**Task to complete**.
Give again, word for word, every line below from the one that has "airport84 & 1" through the one that has "airport67 & 2", both included, and no others.

**Information**.
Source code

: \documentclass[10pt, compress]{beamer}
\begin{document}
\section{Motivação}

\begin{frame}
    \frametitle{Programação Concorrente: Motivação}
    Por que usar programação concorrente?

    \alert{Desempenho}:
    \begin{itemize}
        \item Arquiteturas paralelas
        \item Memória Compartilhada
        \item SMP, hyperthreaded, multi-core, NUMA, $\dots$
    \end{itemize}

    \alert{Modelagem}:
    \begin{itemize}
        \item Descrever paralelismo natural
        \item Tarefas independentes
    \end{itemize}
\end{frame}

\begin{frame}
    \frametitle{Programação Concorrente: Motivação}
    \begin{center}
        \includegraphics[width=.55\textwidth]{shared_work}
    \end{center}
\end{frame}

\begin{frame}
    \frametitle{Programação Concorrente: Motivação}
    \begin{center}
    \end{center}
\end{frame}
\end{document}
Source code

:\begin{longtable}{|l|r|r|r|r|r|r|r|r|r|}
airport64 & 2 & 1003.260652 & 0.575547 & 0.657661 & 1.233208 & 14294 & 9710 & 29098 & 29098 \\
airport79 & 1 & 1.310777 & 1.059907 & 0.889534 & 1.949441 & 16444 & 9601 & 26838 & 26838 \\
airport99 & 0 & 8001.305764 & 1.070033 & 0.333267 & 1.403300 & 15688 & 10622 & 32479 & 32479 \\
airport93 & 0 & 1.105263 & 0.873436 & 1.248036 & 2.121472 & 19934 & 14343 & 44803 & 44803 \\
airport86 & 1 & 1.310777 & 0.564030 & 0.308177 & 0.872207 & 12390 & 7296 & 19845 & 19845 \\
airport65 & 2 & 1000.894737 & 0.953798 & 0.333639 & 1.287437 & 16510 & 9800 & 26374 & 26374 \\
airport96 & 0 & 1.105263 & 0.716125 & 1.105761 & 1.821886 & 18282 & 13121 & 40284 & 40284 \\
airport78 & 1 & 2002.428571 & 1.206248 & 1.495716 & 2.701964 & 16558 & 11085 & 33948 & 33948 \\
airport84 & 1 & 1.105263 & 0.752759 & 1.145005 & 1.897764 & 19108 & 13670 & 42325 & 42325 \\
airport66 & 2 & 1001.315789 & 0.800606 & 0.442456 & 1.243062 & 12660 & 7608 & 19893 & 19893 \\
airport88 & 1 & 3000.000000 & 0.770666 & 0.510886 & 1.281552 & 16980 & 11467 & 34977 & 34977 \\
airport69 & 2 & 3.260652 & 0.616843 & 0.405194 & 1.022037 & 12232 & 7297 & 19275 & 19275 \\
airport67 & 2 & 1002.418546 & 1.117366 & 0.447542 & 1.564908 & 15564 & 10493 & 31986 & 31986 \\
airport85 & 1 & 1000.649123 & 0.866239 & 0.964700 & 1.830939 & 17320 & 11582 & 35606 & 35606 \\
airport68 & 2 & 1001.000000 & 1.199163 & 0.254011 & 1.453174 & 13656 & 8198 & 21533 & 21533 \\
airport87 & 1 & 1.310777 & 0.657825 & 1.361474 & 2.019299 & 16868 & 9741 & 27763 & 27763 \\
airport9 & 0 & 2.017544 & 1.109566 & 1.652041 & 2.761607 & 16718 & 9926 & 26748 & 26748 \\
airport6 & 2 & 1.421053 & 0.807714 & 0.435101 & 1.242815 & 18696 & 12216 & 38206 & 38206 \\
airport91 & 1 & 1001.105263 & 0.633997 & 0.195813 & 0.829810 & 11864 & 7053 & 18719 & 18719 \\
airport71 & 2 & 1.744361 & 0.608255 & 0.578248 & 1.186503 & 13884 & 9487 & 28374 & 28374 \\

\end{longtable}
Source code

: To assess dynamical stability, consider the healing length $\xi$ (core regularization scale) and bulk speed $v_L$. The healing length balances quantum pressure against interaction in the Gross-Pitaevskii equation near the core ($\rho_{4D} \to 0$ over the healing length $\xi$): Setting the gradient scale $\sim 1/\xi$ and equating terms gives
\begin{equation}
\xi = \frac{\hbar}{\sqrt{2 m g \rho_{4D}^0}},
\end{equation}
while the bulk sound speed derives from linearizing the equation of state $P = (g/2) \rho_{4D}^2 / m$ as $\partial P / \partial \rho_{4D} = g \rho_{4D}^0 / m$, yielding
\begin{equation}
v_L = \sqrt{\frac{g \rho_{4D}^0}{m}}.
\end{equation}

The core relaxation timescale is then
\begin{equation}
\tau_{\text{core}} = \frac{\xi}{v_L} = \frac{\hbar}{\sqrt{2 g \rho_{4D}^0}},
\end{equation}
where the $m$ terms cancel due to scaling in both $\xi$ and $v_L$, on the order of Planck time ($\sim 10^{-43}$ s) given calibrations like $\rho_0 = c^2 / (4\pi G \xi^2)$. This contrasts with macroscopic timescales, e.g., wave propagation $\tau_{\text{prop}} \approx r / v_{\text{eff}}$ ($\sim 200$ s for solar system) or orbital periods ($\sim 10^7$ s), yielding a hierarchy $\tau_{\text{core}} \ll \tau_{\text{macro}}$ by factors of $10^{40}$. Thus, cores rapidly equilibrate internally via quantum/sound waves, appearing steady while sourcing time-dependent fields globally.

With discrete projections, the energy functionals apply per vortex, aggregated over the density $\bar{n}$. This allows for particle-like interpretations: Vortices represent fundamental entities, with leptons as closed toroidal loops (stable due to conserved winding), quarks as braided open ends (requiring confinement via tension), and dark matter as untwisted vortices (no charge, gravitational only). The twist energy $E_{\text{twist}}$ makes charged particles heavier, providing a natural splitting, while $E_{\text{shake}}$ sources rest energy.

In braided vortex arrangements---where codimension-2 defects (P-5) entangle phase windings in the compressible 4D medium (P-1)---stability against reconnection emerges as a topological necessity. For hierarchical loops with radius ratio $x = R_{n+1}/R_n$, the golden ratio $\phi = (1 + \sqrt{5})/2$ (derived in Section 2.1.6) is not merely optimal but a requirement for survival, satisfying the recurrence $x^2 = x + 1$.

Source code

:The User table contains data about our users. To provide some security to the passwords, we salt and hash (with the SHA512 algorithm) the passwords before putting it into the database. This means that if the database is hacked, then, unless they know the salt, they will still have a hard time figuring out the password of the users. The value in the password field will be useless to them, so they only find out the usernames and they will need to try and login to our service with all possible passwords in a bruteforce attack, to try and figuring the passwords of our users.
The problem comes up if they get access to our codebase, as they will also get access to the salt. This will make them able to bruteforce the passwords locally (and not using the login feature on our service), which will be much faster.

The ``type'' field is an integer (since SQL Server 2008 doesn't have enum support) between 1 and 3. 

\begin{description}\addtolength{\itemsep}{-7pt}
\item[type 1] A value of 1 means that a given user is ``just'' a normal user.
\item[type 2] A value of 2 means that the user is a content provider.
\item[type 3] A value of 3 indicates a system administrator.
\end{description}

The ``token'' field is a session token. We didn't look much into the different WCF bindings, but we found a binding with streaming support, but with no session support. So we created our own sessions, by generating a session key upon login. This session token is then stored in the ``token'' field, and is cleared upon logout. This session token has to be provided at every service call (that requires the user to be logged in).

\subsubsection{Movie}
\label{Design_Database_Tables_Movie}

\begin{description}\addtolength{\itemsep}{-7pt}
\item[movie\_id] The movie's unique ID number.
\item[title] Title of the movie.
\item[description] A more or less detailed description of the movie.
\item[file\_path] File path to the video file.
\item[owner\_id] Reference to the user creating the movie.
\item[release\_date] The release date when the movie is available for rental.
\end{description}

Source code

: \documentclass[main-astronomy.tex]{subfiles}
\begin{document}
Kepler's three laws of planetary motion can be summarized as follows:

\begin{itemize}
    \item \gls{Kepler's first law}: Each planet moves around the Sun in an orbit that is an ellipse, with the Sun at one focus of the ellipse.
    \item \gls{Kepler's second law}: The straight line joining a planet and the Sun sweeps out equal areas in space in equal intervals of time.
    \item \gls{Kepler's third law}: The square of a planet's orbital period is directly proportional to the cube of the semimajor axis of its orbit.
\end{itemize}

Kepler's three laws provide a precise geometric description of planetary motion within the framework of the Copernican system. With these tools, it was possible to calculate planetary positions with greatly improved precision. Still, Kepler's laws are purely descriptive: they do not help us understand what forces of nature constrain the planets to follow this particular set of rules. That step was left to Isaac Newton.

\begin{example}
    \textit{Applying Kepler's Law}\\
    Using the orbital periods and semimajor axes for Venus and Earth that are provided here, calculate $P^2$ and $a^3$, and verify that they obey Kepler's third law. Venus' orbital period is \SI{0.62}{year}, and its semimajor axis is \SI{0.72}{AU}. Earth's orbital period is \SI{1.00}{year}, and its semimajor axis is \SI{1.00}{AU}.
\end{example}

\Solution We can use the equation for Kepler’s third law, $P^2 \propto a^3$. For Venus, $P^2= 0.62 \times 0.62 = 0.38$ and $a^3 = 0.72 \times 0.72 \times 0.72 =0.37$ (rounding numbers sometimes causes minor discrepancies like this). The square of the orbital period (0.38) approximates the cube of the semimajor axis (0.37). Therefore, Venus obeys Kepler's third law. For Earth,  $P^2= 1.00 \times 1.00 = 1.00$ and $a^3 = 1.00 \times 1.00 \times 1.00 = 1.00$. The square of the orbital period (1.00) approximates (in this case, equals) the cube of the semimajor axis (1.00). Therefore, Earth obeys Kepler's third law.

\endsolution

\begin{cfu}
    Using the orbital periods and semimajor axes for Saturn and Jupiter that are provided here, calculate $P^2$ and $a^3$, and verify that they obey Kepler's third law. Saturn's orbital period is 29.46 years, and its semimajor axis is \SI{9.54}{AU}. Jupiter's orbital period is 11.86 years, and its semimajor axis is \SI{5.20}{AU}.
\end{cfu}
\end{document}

**Answer to this task**.
airport84 & 1 & 1.105263 & 0.752759 & 1.145005 & 1.897764 & 19108 & 13670 & 42325 & 42325 \\
airport66 & 2 & 1001.315789 & 0.800606 & 0.442456 & 1.243062 & 12660 & 7608 & 19893 & 19893 \\
airport88 & 1 & 3000.000000 & 0.770666 & 0.510886 & 1.281552 & 16980 & 11467 & 34977 & 34977 \\
airport69 & 2 & 3.260652 & 0.616843 & 0.405194 & 1.022037 & 12232 & 7297 & 19275 & 19275 \\
airport67 & 2 & 1002.418546 & 1.117366 & 0.447542 & 1.564908 & 15564 & 10493 & 31986 & 31986 \\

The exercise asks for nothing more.